• [Problem details]: Go through the data and retrieve each line that includes the string "allows".

Saved data entries:
· · ·

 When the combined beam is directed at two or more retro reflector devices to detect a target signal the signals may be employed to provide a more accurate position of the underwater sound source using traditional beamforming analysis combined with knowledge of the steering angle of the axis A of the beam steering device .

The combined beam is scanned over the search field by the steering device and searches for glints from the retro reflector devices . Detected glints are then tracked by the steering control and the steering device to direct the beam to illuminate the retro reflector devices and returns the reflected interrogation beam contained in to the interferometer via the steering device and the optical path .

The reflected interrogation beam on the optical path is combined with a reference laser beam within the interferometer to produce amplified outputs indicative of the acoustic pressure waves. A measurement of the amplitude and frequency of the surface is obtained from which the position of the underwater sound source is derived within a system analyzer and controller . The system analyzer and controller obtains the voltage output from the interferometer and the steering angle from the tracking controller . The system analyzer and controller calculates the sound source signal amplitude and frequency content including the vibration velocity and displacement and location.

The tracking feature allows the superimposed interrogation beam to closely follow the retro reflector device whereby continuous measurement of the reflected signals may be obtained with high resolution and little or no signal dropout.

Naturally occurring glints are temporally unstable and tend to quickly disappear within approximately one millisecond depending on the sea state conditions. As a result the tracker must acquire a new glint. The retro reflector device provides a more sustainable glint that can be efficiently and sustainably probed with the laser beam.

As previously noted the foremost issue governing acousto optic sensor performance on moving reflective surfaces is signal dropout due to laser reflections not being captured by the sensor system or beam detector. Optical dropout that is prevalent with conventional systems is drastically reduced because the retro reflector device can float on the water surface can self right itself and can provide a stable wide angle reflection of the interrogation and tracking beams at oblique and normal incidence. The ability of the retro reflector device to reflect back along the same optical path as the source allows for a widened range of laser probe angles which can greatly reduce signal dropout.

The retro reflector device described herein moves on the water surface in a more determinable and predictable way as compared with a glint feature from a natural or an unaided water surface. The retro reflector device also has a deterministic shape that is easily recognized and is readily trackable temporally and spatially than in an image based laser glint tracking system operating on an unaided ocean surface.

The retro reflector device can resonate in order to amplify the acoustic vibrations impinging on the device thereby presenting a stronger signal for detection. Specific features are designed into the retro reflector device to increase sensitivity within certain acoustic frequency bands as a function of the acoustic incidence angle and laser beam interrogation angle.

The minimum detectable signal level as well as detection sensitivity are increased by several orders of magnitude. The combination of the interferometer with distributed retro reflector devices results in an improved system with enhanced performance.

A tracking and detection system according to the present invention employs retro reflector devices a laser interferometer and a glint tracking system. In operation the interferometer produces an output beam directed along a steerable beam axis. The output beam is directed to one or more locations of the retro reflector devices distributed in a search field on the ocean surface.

· · ·

• [Written answer]:
The tracking feature allows the superimposed interrogation beam to closely follow the retro reflector device whereby continuous measurement of the reflected signals may be obtained with high resolution and little or no signal dropout.
As previously noted the foremost issue governing acousto optic sensor performance on moving reflective surfaces is signal dropout due to laser reflections not being captured by the sensor system or beam detector. Optical dropout that is prevalent with conventional systems is drastically reduced because the retro reflector device can float on the water surface can self right itself and can provide a stable wide angle reflection of the interrogation and tracking beams at oblique and normal incidence. The ability of the retro reflector device to reflect back along the same optical path as the source allows for a widened range of laser probe angles which can greatly reduce signal dropout.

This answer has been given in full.